I had a script to create daily snapshots and rotate them. Example Below;

# Delete Oldest Snapshot
mm snap delete SNAP5
# Rotate Snapshots
mm snap rename SNAP4 SNAP5
mm snap rename SNAP3 SNAP4
mm snap rename SNAP3 SNAP4
mm snap rename SNAP2 SNAP3
mm snap rename SNAP1 SNAP2
# Create New Snapshot

This script was initialized at 11:58 PM daily by cron.nlm
58 11 * * * snapshot.ncf

It appears that the mm rename command is broken. Snapshots soon failed. mm snap list displayed zero snapshots, they just vanished. Everytime a snapshot was renamed the space on our snapshot storage pool was zeroed. Very bizarre.

I stopped using the script and simply ran by hand once a day mm snap create DATAPOOL SNAPSTORE SNAP(x) (where X represents the next snapshot number).

When not using the mm rename command the space on the snapstore pool consistently increased with each snapshot (as it should). However, one day the NSS Pool DATAPOOL deactivated itself citing pool corruption (4 hours from the last snapshot creation). Console shows Short Term Cache Memory Allocator out of available space and attempts to get more memory failed in MM.NLM.

NSS /Pools showed DATAPOOL in a state unknown, but a new pool DATAPOOL_1 in an active state with my DATA volume attached. The DATA volume consisted of all data in DATAPOOL. It appears that DATAPOOL_1 was an active snapshot.

mm snap deactivate all didn't deactivate any snapshots. What snapshot has created DATAPOOL_1? When I attempt to activate DATAPOOL I receive nss /errorcode=20828. mm snap list shows that the most recent snapshot does not exist. When I attempt to mount yesterday's snapshot I receive nss /errorcode=20004 but the snapshot pool is then listed in nss pools as deactive.
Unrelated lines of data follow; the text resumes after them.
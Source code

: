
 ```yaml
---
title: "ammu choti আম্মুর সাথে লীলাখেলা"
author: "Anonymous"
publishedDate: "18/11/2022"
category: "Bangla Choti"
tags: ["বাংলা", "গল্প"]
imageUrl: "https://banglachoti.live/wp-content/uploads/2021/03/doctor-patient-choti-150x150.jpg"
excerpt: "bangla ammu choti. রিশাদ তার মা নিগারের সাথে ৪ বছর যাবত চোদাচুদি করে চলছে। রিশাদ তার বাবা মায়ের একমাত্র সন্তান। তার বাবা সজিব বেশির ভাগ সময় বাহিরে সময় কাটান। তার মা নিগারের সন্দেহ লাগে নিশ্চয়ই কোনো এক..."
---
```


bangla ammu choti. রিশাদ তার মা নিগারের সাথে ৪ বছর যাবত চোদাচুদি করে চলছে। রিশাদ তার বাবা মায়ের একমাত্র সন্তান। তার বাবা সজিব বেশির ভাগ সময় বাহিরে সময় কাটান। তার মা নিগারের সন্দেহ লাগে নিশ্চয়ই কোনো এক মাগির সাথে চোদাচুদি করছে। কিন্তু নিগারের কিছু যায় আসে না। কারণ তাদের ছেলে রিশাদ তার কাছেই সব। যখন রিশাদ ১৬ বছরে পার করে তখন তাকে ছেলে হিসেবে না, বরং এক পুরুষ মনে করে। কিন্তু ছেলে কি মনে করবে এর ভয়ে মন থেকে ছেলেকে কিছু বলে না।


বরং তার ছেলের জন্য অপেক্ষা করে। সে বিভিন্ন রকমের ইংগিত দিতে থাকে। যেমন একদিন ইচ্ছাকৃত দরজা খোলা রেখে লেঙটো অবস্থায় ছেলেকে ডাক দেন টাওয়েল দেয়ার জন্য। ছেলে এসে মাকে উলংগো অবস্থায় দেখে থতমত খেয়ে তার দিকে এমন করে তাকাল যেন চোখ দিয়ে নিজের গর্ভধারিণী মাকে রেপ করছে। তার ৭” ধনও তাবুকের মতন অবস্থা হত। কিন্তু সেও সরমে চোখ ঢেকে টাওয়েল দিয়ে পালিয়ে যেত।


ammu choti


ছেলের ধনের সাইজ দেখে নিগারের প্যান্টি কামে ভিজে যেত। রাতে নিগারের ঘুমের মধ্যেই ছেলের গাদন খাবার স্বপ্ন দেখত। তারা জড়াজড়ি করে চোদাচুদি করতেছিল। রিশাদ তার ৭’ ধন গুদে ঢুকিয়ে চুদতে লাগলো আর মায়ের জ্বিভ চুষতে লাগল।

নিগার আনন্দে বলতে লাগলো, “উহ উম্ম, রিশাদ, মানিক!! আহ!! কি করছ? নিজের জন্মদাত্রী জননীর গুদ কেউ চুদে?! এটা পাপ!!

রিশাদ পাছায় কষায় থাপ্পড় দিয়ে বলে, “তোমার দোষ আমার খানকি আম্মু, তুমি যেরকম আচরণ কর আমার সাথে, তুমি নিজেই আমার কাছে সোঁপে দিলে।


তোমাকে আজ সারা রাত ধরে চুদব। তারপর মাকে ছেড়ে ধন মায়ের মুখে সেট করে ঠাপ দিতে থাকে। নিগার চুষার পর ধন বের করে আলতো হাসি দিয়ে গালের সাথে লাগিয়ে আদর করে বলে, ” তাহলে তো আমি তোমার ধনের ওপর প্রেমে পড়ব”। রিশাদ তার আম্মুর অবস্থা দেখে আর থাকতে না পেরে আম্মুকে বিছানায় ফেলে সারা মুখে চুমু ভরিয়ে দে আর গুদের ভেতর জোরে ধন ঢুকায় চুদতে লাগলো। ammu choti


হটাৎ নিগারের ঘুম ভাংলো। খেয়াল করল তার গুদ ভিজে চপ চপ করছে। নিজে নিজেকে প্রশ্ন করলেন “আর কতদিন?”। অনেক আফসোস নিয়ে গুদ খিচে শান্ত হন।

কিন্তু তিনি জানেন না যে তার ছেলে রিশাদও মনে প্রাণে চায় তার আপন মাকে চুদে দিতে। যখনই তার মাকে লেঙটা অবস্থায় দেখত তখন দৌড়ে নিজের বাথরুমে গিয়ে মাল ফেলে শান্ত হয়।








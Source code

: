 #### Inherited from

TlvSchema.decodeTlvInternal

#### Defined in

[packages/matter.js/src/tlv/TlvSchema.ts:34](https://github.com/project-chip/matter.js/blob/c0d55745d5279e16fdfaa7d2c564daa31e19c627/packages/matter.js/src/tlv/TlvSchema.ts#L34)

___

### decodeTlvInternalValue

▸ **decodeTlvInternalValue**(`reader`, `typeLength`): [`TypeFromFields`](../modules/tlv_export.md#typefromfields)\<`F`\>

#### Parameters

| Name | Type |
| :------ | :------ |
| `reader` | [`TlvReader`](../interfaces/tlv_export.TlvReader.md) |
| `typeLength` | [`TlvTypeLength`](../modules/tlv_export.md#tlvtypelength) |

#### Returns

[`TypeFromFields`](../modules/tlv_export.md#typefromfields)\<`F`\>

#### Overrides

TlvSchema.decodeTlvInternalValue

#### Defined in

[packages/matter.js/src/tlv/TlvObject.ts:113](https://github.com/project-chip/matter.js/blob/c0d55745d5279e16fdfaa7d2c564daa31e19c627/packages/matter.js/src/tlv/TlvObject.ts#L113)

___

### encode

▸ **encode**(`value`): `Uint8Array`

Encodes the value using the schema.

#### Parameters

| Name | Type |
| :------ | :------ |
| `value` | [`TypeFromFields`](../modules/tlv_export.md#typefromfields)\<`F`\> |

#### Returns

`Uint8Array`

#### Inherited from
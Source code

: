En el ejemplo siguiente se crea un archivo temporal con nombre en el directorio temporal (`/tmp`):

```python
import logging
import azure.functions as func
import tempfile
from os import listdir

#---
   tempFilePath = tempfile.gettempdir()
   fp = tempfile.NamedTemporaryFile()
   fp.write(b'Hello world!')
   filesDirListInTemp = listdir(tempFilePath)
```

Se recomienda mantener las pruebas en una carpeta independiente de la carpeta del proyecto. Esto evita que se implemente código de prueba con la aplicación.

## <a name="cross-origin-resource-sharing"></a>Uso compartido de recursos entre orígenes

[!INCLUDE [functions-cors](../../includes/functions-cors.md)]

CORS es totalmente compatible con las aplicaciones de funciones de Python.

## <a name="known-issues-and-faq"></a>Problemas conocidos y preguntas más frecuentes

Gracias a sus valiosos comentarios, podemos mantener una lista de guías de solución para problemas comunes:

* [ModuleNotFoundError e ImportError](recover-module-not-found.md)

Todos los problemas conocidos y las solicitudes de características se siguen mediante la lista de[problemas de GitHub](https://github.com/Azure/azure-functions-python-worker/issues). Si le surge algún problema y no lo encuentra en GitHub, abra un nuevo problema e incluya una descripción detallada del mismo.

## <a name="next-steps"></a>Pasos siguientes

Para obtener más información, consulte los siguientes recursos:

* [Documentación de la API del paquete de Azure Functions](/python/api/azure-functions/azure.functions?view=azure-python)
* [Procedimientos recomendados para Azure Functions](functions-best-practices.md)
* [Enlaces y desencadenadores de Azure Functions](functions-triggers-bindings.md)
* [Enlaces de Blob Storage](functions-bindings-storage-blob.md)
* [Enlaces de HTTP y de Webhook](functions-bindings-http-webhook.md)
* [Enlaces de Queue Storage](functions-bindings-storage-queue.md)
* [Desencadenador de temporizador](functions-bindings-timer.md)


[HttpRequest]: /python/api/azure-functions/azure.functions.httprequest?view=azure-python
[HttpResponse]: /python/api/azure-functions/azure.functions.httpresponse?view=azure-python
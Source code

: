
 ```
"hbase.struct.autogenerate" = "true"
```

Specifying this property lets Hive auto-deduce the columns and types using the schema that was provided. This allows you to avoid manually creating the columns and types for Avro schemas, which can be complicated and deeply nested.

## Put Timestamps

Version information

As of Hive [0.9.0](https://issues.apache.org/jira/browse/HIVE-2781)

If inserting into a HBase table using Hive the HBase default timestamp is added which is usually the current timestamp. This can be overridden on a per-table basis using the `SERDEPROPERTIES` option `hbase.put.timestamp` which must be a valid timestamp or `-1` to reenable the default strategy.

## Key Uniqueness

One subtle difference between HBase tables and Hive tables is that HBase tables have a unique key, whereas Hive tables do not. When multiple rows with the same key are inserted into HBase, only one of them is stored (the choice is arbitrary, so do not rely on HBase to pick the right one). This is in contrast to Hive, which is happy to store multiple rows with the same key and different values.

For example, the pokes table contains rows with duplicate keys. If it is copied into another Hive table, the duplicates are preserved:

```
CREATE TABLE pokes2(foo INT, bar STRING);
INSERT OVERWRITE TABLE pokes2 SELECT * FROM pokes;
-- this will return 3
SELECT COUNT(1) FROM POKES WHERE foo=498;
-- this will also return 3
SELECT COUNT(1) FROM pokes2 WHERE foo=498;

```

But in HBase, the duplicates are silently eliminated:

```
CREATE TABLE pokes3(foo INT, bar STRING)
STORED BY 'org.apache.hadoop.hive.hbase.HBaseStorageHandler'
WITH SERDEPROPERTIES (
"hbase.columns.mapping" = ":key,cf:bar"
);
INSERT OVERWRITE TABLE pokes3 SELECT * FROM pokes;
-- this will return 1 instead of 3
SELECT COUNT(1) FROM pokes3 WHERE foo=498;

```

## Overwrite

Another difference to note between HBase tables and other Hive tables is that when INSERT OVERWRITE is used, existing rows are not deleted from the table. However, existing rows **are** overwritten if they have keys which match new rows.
I restarted the server and now the only visible pool is DATAPOOL_1. DATAPOOL is non existent. NSSMU shows all partitions previously associated with DATAPOOL as being associated with DATAPOOL_1. I still cannot activate the day old snapshot. I am also worried that creating further snapshots will worsen the issue.

The snapshots occupied approximately 60 GB and the DATAPOOL is about 2.3 TB in use.

Anyone have any ideas, suggestions, sympathies, or the like?